Researchers Duc Cuong Nguyen and Phuong Nam Dao have developed a novel convex-optimization-based framework for data-driven inverse reinforcement learning (IRL) in discrete-time linear systems, addressing both nominal and uncertain models. Traditional IRL methods rely on iterative policy/value updates, repeated matrix inversions, and often require an initial stabilizing controller—limitations that hurt numerical robustness and practical deployment. Their approach replaces these iterative loops with a semidefinite programming formulation that directly recovers an equivalent state-cost matrix and a stabilizing controller from expert trajectories.
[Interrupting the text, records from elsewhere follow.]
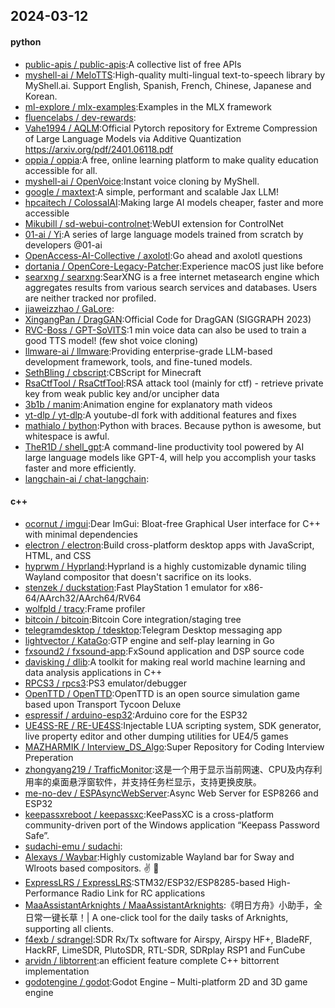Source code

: ## 2024-03-12

#### python
* [public-apis / public-apis](https://github.com/public-apis/public-apis):A collective list of free APIs
* [myshell-ai / MeloTTS](https://github.com/myshell-ai/MeloTTS):High-quality multi-lingual text-to-speech library by MyShell.ai. Support English, Spanish, French, Chinese, Japanese and Korean.
* [ml-explore / mlx-examples](https://github.com/ml-explore/mlx-examples):Examples in the MLX framework
* [fluencelabs / dev-rewards](https://github.com/fluencelabs/dev-rewards):
* [Vahe1994 / AQLM](https://github.com/Vahe1994/AQLM):Official Pytorch repository for Extreme Compression of Large Language Models via Additive Quantization https://arxiv.org/pdf/2401.06118.pdf
* [oppia / oppia](https://github.com/oppia/oppia):A free, online learning platform to make quality education accessible for all.
* [myshell-ai / OpenVoice](https://github.com/myshell-ai/OpenVoice):Instant voice cloning by MyShell.
* [google / maxtext](https://github.com/google/maxtext):A simple, performant and scalable Jax LLM!
* [hpcaitech / ColossalAI](https://github.com/hpcaitech/ColossalAI):Making large AI models cheaper, faster and more accessible
* [Mikubill / sd-webui-controlnet](https://github.com/Mikubill/sd-webui-controlnet):WebUI extension for ControlNet
* [01-ai / Yi](https://github.com/01-ai/Yi):A series of large language models trained from scratch by developers @01-ai
* [OpenAccess-AI-Collective / axolotl](https://github.com/OpenAccess-AI-Collective/axolotl):Go ahead and axolotl questions
* [dortania / OpenCore-Legacy-Patcher](https://github.com/dortania/OpenCore-Legacy-Patcher):Experience macOS just like before
* [searxng / searxng](https://github.com/searxng/searxng):SearXNG is a free internet metasearch engine which aggregates results from various search services and databases. Users are neither tracked nor profiled.
* [jiaweizzhao / GaLore](https://github.com/jiaweizzhao/GaLore):
* [XingangPan / DragGAN](https://github.com/XingangPan/DragGAN):Official Code for DragGAN (SIGGRAPH 2023)
* [RVC-Boss / GPT-SoVITS](https://github.com/RVC-Boss/GPT-SoVITS):1 min voice data can also be used to train a good TTS model! (few shot voice cloning)
* [llmware-ai / llmware](https://github.com/llmware-ai/llmware):Providing enterprise-grade LLM-based development framework, tools, and fine-tuned models.
* [SethBling / cbscript](https://github.com/SethBling/cbscript):CBScript for Minecraft
* [RsaCtfTool / RsaCtfTool](https://github.com/RsaCtfTool/RsaCtfTool):RSA attack tool (mainly for ctf) - retrieve private key from weak public key and/or uncipher data
* [3b1b / manim](https://github.com/3b1b/manim):Animation engine for explanatory math videos
* [yt-dlp / yt-dlp](https://github.com/yt-dlp/yt-dlp):A youtube-dl fork with additional features and fixes
* [mathialo / bython](https://github.com/mathialo/bython):Python with braces. Because python is awesome, but whitespace is awful.
* [TheR1D / shell_gpt](https://github.com/TheR1D/shell_gpt):A command-line productivity tool powered by AI large language models like GPT-4, will help you accomplish your tasks faster and more efficiently.
* [langchain-ai / chat-langchain](https://github.com/langchain-ai/chat-langchain):

#### c++
* [ocornut / imgui](https://github.com/ocornut/imgui):Dear ImGui: Bloat-free Graphical User interface for C++ with minimal dependencies
* [electron / electron](https://github.com/electron/electron):Build cross-platform desktop apps with JavaScript, HTML, and CSS
* [hyprwm / Hyprland](https://github.com/hyprwm/Hyprland):Hyprland is a highly customizable dynamic tiling Wayland compositor that doesn't sacrifice on its looks.
* [stenzek / duckstation](https://github.com/stenzek/duckstation):Fast PlayStation 1 emulator for x86-64/AArch32/AArch64/RV64
* [wolfpld / tracy](https://github.com/wolfpld/tracy):Frame profiler
* [bitcoin / bitcoin](https://github.com/bitcoin/bitcoin):Bitcoin Core integration/staging tree
* [telegramdesktop / tdesktop](https://github.com/telegramdesktop/tdesktop):Telegram Desktop messaging app
* [lightvector / KataGo](https://github.com/lightvector/KataGo):GTP engine and self-play learning in Go
* [fxsound2 / fxsound-app](https://github.com/fxsound2/fxsound-app):FxSound application and DSP source code
* [davisking / dlib](https://github.com/davisking/dlib):A toolkit for making real world machine learning and data analysis applications in C++
* [RPCS3 / rpcs3](https://github.com/RPCS3/rpcs3):PS3 emulator/debugger
* [OpenTTD / OpenTTD](https://github.com/OpenTTD/OpenTTD):OpenTTD is an open source simulation game based upon Transport Tycoon Deluxe
* [espressif / arduino-esp32](https://github.com/espressif/arduino-esp32):Arduino core for the ESP32
* [UE4SS-RE / RE-UE4SS](https://github.com/UE4SS-RE/RE-UE4SS):Injectable LUA scripting system, SDK generator, live property editor and other dumping utilities for UE4/5 games
* [MAZHARMIK / Interview_DS_Algo](https://github.com/MAZHARMIK/Interview_DS_Algo):Super Repository for Coding Interview Preperation
* [zhongyang219 / TrafficMonitor](https://github.com/zhongyang219/TrafficMonitor):这是一个用于显示当前网速、CPU及内存利用率的桌面悬浮窗软件，并支持任务栏显示，支持更换皮肤。
* [me-no-dev / ESPAsyncWebServer](https://github.com/me-no-dev/ESPAsyncWebServer):Async Web Server for ESP8266 and ESP32
* [keepassxreboot / keepassxc](https://github.com/keepassxreboot/keepassxc):KeePassXC is a cross-platform community-driven port of the Windows application “Keepass Password Safe”.
* [sudachi-emu / sudachi](https://github.com/sudachi-emu/sudachi):
* [Alexays / Waybar](https://github.com/Alexays/Waybar):Highly customizable Wayland bar for Sway and Wlroots based compositors. ✌️ 🎉
* [ExpressLRS / ExpressLRS](https://github.com/ExpressLRS/ExpressLRS):STM32/ESP32/ESP8285-based High-Performance Radio Link for RC applications
* [MaaAssistantArknights / MaaAssistantArknights](https://github.com/MaaAssistantArknights/MaaAssistantArknights):《明日方舟》小助手，全日常一键长草！| A one-click tool for the daily tasks of Arknights, supporting all clients.
* [f4exb / sdrangel](https://github.com/f4exb/sdrangel):SDR Rx/Tx software for Airspy, Airspy HF+, BladeRF, HackRF, LimeSDR, PlutoSDR, RTL-SDR, SDRplay RSP1 and FunCube
* [arvidn / libtorrent](https://github.com/arvidn/libtorrent):an efficient feature complete C++ bittorrent implementation
* [godotengine / godot](https://github.com/godotengine/godot):Godot Engine – Multi-platform 2D and 3D game engine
For systems with model uncertainty, they show that standard LQR costs are insufficient to represent all stabilizing target gains, prompting the introduction of a generalized LQR cost with a state–input cross term.

Extending the method to handle model perturbations, the authors employ differentiable semidefinite programming and stochastic approximation for robust cost design over a population of uncertainties. The framework is model-free and off-policy: unknown system matrices are replaced with a regressed kernel matrix from local input–state data. Simulated on a discrete-time power system example, the technique accurately recovers expert behavior while demonstrating stronger robustness to gain-estimation errors and model mismatch than classical iterative IRL schemes. This work opens the door to practical, computationally simpler IRL for control systems where dynamics are uncertain.